Pour rappel, du changement a été apporté sur les cartes des opérateurs, mais il reste encore du travail. « Tout le monde a intérêt à ce qu'on ait une information fiable sur les cartes de couverture, donc c'est un chantier très important pour l'Arcep ». Ce « n'est pas un enjeu aussi simple que je le pensais », reconnait-elle avant d’ajouter avoir « à cœur d'avancer sur ce sujet ».

Deuxième point : « veiller au maintien d'un marché concurrentiel pour pouvoir conserver des offres à un prix attractif et favoriser l'innovation », avec une « attention particulière pour le marché entreprise ». Comme nous l’avions rappelé, c’est actuellement un duopole largement dominé par Orange et, dans une moindre mesure, SFR. La tentative Kosc s’est soldée par un redressement judiciaire fin 2019, depuis reprise par Altitude Infra.

Ce marché faiblement concurrentiel « conduit les PME à être aussi faiblement fibrées et en France. Or, la numérisation des PME est un objectif prioritaire pour la France et porté par le gouvernement ». Elle rappelle que l'Arcep a déjà « posé un cadre de régulation pour développer les offres avec une qualité de service renforcée sur les réseaux FTTH » et qu’elle compte apporter (avec le Collège) « une attention particulière sur ce marché, pour voir si le cadre de régulation actuelle (assez récent) commence à porter ses fruits – c'est parfois long – ou alors s’il faut le faire évoluer ».
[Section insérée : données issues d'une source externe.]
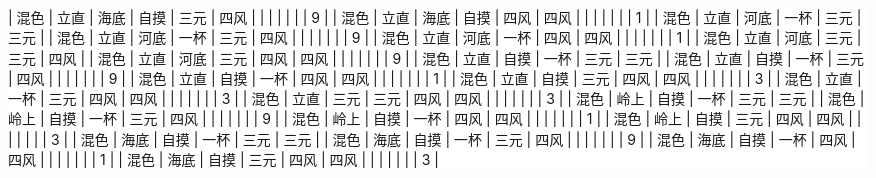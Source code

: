 | 混色  | 立直 | 海底 | 自摸 | 三元 | 四风 |
|     |    |    |    |    | 9  |
| 混色  | 立直 | 海底 | 自摸 | 四风 | 四风 |
|     |    |    |    |    | 1  |
| 混色  | 立直 | 河底 | 一杯 | 三元 | 三元 |
| 混色  | 立直 | 河底 | 一杯 | 三元 | 四风 |
|     |    |    |    |    | 9  |
| 混色  | 立直 | 河底 | 一杯 | 四风 | 四风 |
|     |    |    |    |    | 1  |
| 混色  | 立直 | 河底 | 三元 | 三元 | 四风 |
| 混色  | 立直 | 河底 | 三元 | 四风 | 四风 |
|     |    |    |    |    | 9  |
| 混色  | 立直 | 自摸 | 一杯 | 三元 | 三元 |
| 混色  | 立直 | 自摸 | 一杯 | 三元 | 四风 |
|     |    |    |    |    | 9  |
| 混色  | 立直 | 自摸 | 一杯 | 四风 | 四风 |
|     |    |    |    |    | 1  |
| 混色  | 立直 | 自摸 | 三元 | 四风 | 四风 |
|     |    |    |    |    | 3  |
| 混色  | 立直 | 一杯 | 三元 | 四风 | 四风 |
|     |    |    |    |    | 3  |
| 混色  | 立直 | 三元 | 三元 | 四风 | 四风 |
|     |    |    |    |    | 3  |
| 混色  | 岭上 | 自摸 | 一杯 | 三元 | 三元 |
| 混色  | 岭上 | 自摸 | 一杯 | 三元 | 四风 |
|     |    |    |    |    | 9  |
| 混色  | 岭上 | 自摸 | 一杯 | 四风 | 四风 |
|     |    |    |    |    | 1  |
| 混色  | 岭上 | 自摸 | 三元 | 四风 | 四风 |
|     |    |    |    |    | 3  |
| 混色  | 海底 | 自摸 | 一杯 | 三元 | 三元 |
| 混色  | 海底 | 自摸 | 一杯 | 三元 | 四风 |
|     |    |    |    |    | 9  |
| 混色  | 海底 | 自摸 | 一杯 | 四风 | 四风 |
|     |    |    |    |    | 1  |
| 混色  | 海底 | 自摸 | 三元 | 四风 | 四风 |
|     |    |    |    |    | 3  |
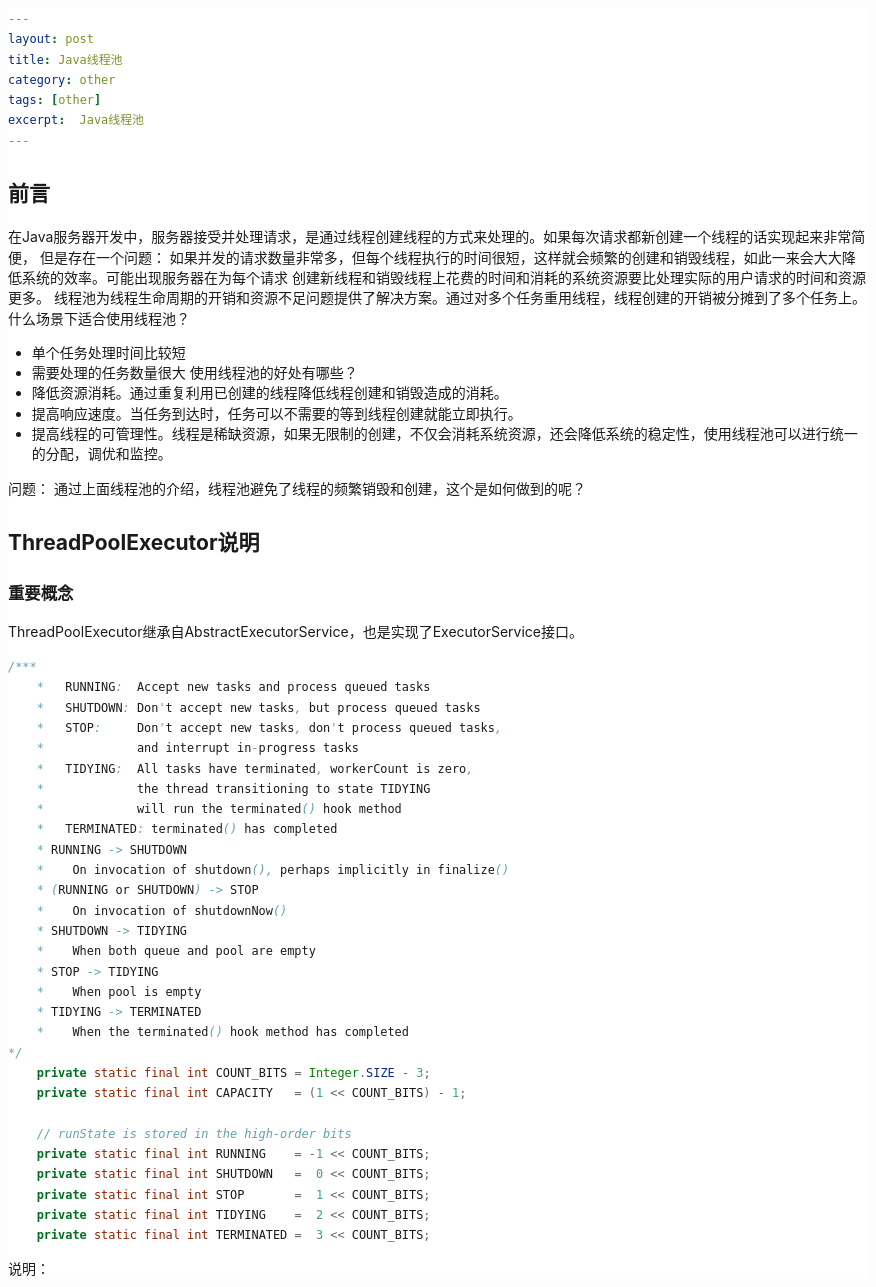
 ```yaml
---
layout: post
title: Java线程池
category: other
tags: [other]
excerpt:  Java线程池
---
```


## 前言
在Java服务器开发中，服务器接受并处理请求，是通过线程创建线程的方式来处理的。如果每次请求都新创建一个线程的话实现起来非常简便，
但是存在一个问题：
如果并发的请求数量非常多，但每个线程执行的时间很短，这样就会频繁的创建和销毁线程，如此一来会大大降低系统的效率。可能出现服务器在为每个请求
创建新线程和销毁线程上花费的时间和消耗的系统资源要比处理实际的用户请求的时间和资源更多。
线程池为线程生命周期的开销和资源不足问题提供了解决方案。通过对多个任务重用线程，线程创建的开销被分摊到了多个任务上。
什么场景下适合使用线程池？
- 单个任务处理时间比较短
- 需要处理的任务数量很大
使用线程池的好处有哪些？
- 降低资源消耗。通过重复利用已创建的线程降低线程创建和销毁造成的消耗。
- 提高响应速度。当任务到达时，任务可以不需要的等到线程创建就能立即执行。
- 提高线程的可管理性。线程是稀缺资源，如果无限制的创建，不仅会消耗系统资源，还会降低系统的稳定性，使用线程池可以进行统一的分配，调优和监控。

问题：
通过上面线程池的介绍，线程池避免了线程的频繁销毁和创建，这个是如何做到的呢？

## ThreadPoolExecutor说明

### 重要概念
ThreadPoolExecutor继承自AbstractExecutorService，也是实现了ExecutorService接口。
```java
/***
    *   RUNNING:  Accept new tasks and process queued tasks
    *   SHUTDOWN: Don't accept new tasks, but process queued tasks
    *   STOP:     Don't accept new tasks, don't process queued tasks,
    *             and interrupt in-progress tasks
    *   TIDYING:  All tasks have terminated, workerCount is zero,
    *             the thread transitioning to state TIDYING
    *             will run the terminated() hook method
    *   TERMINATED: terminated() has completed
    * RUNNING -> SHUTDOWN
    *    On invocation of shutdown(), perhaps implicitly in finalize()
    * (RUNNING or SHUTDOWN) -> STOP
    *    On invocation of shutdownNow()
    * SHUTDOWN -> TIDYING
    *    When both queue and pool are empty
    * STOP -> TIDYING
    *    When pool is empty
    * TIDYING -> TERMINATED
    *    When the terminated() hook method has completed
*/
    private static final int COUNT_BITS = Integer.SIZE - 3;
    private static final int CAPACITY   = (1 << COUNT_BITS) - 1;

    // runState is stored in the high-order bits
    private static final int RUNNING    = -1 << COUNT_BITS;
    private static final int SHUTDOWN   =  0 << COUNT_BITS;
    private static final int STOP       =  1 << COUNT_BITS;
    private static final int TIDYING    =  2 << COUNT_BITS;
    private static final int TERMINATED =  3 << COUNT_BITS;
```
说明：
Dans tous les cas, « il faut dynamiser ce marché […] la régulation est récente, il n'y a pas encore eu un effet "waouh"  […] donc l'Arcep va veiller au début 2021 ». Si ce n’est pas suffisant, il « faudra envisager un nouvel axe de régulation ». Elle attend aussi le lancement des offres B2B de Free, qui ne devraient plus tarder selon Xavier Niel.
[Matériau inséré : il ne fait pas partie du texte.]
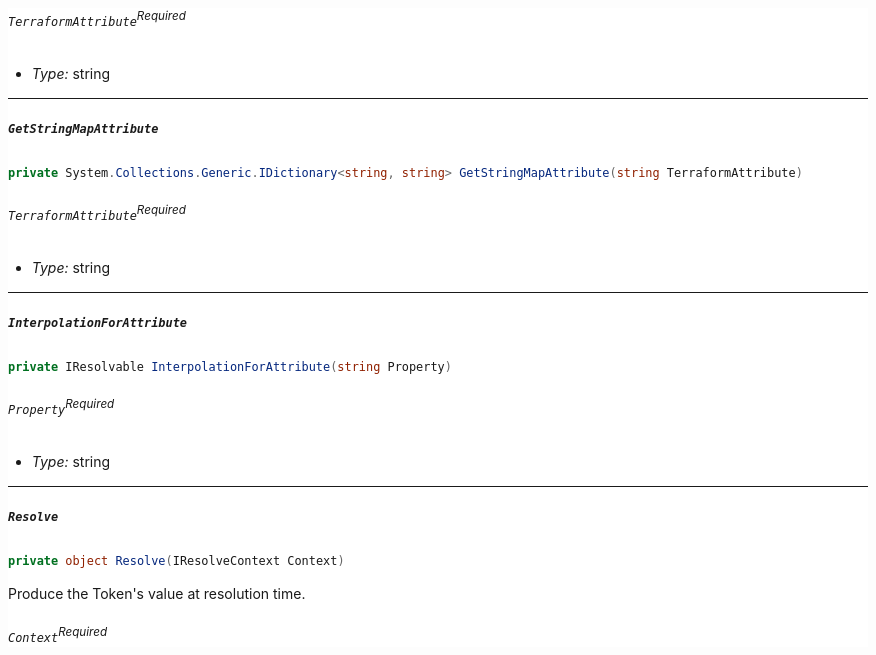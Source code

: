 ###### `TerraformAttribute`<sup>Required</sup> <a name="TerraformAttribute" id="@cdktf/provider-ionoscloud.networkloadbalancer.NetworkloadbalancerFlowlogOutputReference.getStringAttribute.parameter.terraformAttribute"></a>

- *Type:* string

---

##### `GetStringMapAttribute` <a name="GetStringMapAttribute" id="@cdktf/provider-ionoscloud.networkloadbalancer.NetworkloadbalancerFlowlogOutputReference.getStringMapAttribute"></a>

```csharp
private System.Collections.Generic.IDictionary<string, string> GetStringMapAttribute(string TerraformAttribute)
```

###### `TerraformAttribute`<sup>Required</sup> <a name="TerraformAttribute" id="@cdktf/provider-ionoscloud.networkloadbalancer.NetworkloadbalancerFlowlogOutputReference.getStringMapAttribute.parameter.terraformAttribute"></a>

- *Type:* string

---

##### `InterpolationForAttribute` <a name="InterpolationForAttribute" id="@cdktf/provider-ionoscloud.networkloadbalancer.NetworkloadbalancerFlowlogOutputReference.interpolationForAttribute"></a>

```csharp
private IResolvable InterpolationForAttribute(string Property)
```

###### `Property`<sup>Required</sup> <a name="Property" id="@cdktf/provider-ionoscloud.networkloadbalancer.NetworkloadbalancerFlowlogOutputReference.interpolationForAttribute.parameter.property"></a>

- *Type:* string

---

##### `Resolve` <a name="Resolve" id="@cdktf/provider-ionoscloud.networkloadbalancer.NetworkloadbalancerFlowlogOutputReference.resolve"></a>

```csharp
private object Resolve(IResolveContext Context)
```

Produce the Token's value at resolution time.

###### `Context`<sup>Required</sup> <a name="Context" id="@cdktf/provider-ionoscloud.networkloadbalancer.NetworkloadbalancerFlowlogOutputReference.resolve.parameter._context"></a>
Empreinte environnementale et qualité de service

Le troisième point concerne « la réflexion sur l'empreinte environnementale du numérique », un sujet dont se saisissent les politiques (parfois avec maladresse), les industriels, les opérateurs et les utilisateurs.

S’appuyant sur le récent rapport du Sénat, elle explique que « l'ensemble du secteur numérique représente 2 % de la part des émissions de gaz à effet de serre en France, et 6,7 % en 2040 […] Rappelons que dans cet ensemble, les réseaux eux-mêmes de télécommunications ne représentent que 5 % du total ».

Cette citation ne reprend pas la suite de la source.